Asma tidak selalu kambuh karena aktivitas berat atau cuaca yang terlalu ekstrem. Di banyak situasi sehari-hari, pemicunya justru berada sangat dekat, mulai dari produk pembersih di rumah sampai asap rokok yang masih tertinggal di udara maupun menempel pada barang.
Karena asma terjadi saat saluran pernapasan mengalami peradangan, penyempitan, dan pembengkakan, paparan kecil sekalipun bisa membuat udara terasa lebih sulit masuk dan keluar. Saat itu terjadi, keluhan seperti sesak, dada berat, dan mengi lebih mudah muncul.
Zat sehari-hari yang sering luput diperhatikan
Produk pembersih rumah tangga, cat, kosmetik, pengharum ruangan, dan pestisida termasuk yang patut diwaspadai. Sejumlah zat di dalamnya dapat membuat saluran pernapasan lebih sensitif, terutama jika aromanya menyengat dan memicu iritasi.

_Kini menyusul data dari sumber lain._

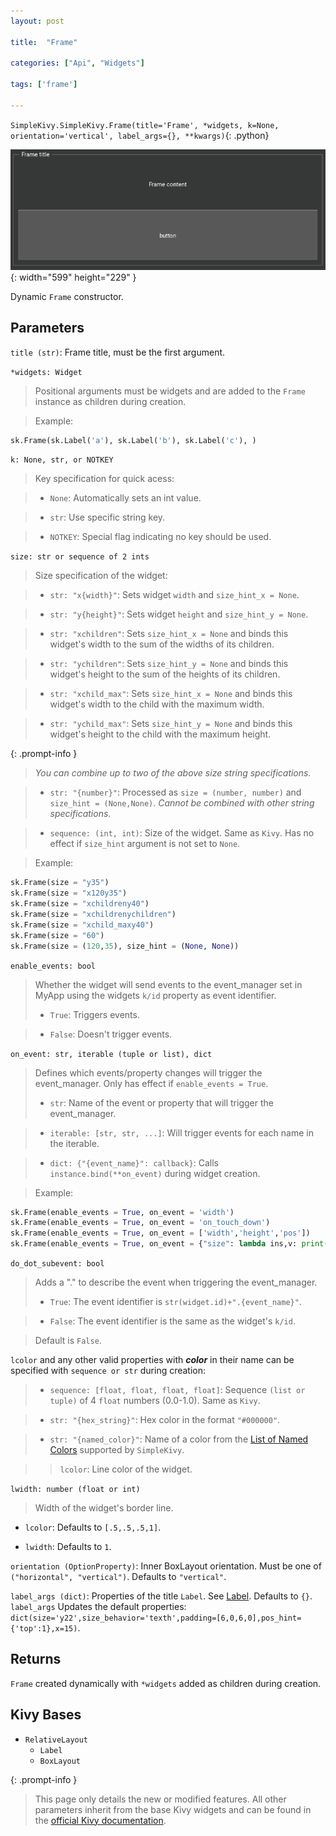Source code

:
```yaml
---
layout: post

title:  "Frame"

categories: ["Api", "Widgets"]

tags: ['frame']

---
```

`SimpleKivy.SimpleKivy.Frame(title='Frame', *widgets, k=None, orientation='vertical', label_args={}, **kwargs)`{: .python}


![Frame.png](assets/img/docs/Frame.png){: width="599" height="229" }


Dynamic `Frame` constructor.

## Parameters

`title (str)`: Frame title, must be the first argument.



`*widgets: Widget`

> Positional arguments must be widgets and are added to the `Frame` instance as children during creation.

> Example:

```py
sk.Frame(sk.Label('a'), sk.Label('b'), sk.Label('c'), )
```



`k: None, str, or NOTKEY`

> Key specification for quick acess:

> - `None`: Automatically sets an int value.

> - `str`: Use specific string key.

> - `NOTKEY`: Special flag indicating no key should be used.


`size: str or sequence of 2 ints`

> Size specification of the widget:


> - `str: "x{width}"`: Sets widget `width` and `size_hint_x = None`.

> - `str: "y{height}"`: Sets widget `height` and `size_hint_y = None`.

> - `str: "xchildren"`: Sets `size_hint_x = None` and binds this widget's width to the sum of the widths of its children.

> - `str: "ychildren"`: Sets `size_hint_y = None` and binds this widget's height to the sum of the heights of its children.

> - `str: "xchild_max"`: Sets `size_hint_x = None` and binds this widget's width to the child with the maximum width.

> - `str: "ychild_max"`: Sets `size_hint_y = None` and binds this widget's height to the child with the maximum height.


{: .prompt-info }

> *You can combine up to two of the above size string specifications.*

> - `str: "{number}"`: Processed as `size = (number, number)` and `size_hint = (None,None)`. *Cannot be combined with other string specifications*.


> - `sequence: (int, int)`: Size of the widget. Same as `Kivy`. Has no effect if `size_hint` argument is not set to `None`.


> Example:

```py
sk.Frame(size = "y35")
sk.Frame(size = "x120y35")
sk.Frame(size = "xchildreny40")
sk.Frame(size = "xchildrenychildren")
sk.Frame(size = "xchild_maxy40")
sk.Frame(size = "60")
sk.Frame(size = (120,35), size_hint = (None, None))
```

`enable_events: bool`

> Whether the widget will send events to the event_manager set in MyApp using the widgets `k/id` property as event identifier.
> - `True`: Triggers events.

> - `False`: Doesn't trigger events.


`on_event: str, iterable (tuple or list), dict`

> Defines which events/property changes will trigger the event_manager. Only has effect if `enable_events = True`.
> - `str`: Name of the event or property that will trigger the event_manager.

> - `iterable: [str, str, ...]`: Will trigger events for each name in the iterable.

> - `dict: {"{event_name}": callback}`: Calls `instance.bind(**on_event)` during widget creation.


> Example:

```py
sk.Frame(enable_events = True, on_event = 'width')
sk.Frame(enable_events = True, on_event = 'on_touch_down')
sk.Frame(enable_events = True, on_event = ['width','height','pos'])
sk.Frame(enable_events = True, on_event = {"size": lambda ins,v: print("size =",v)})

```

`do_dot_subevent: bool`

> Adds a "." to describe the event when triggering the event_manager.
> - `True`: The event identifier is `str(widget.id)+".{event_name}"`.

> - `False`: The event identifier is the same as the widget's `k/id`.

> Default is `False`.



`lcolor` and any other valid properties with ***color*** in their name can be specified with `sequence or str` during creation:

> - `sequence: [float, float, float, float]`: Sequence `(list or tuple)` of 4 `float` numbers (0.0-1.0). Same as `Kivy`.

> - `str: "{hex_string}"`: Hex color in the format `"#000000"`.

> - `str: "{named_color}"`: Name of a color from the [List of Named Colors](/posts/named_colors) supported by `SimpleKivy`.


>> `lcolor`: Line color of the widget.


`lwidth: number (float or int)`

> Width of the widget's border line.


- `lcolor`: Defaults to `[.5,.5,.5,1]`.

- `lwidth`: Defaults to `1`.


`orientation (OptionProperty)`: Inner BoxLayout orientation. Must be one of `("horizontal", "vertical")`. Defaults to `"vertical"`.


`label_args (dict)`: Properties of the title `Label`. See [Label](/posts/Label/). Defaults to `{}`. `label_args` Updates the default properties: `dict(size='y22',size_behavior='texth',padding=[6,0,6,0],pos_hint={'top':1},x=15)`.


## Returns

`Frame` created dynamically with `*widgets` added as children during creation.

## Kivy Bases

- `RelativeLayout`
    - `Label`
    - `BoxLayout`


{: .prompt-info }

> This page only details the new or modified features. All other parameters inherit from the base Kivy widgets and can be found in the [official Kivy documentation](https://kivy.org/doc/stable).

Karena itu, sirkulasi udara perlu dijaga ketika produk semacam ini digunakan. Membuka jendela atau menyalakan kipas angin membantu udara tetap bergerak dan mengurangi dampak paparan di dalam ruangan.
Asap rokok tidak berhenti saat rokok padam
Paparan asap rokok tetap menjadi pemicu yang jelas bagi serangan asma. Saat seseorang menghirup asap itu, tubuh bisa terpapar lebih dari 250 zat kimia berbahaya bagi saluran pernapasan.
Risikonya juga tidak selesai ketika rokok sudah habis. Sisa polusi dari asap rokok dapat bertahan di udara dan menempel pada furnitur, karpet, jok mobil, hingga pakaian.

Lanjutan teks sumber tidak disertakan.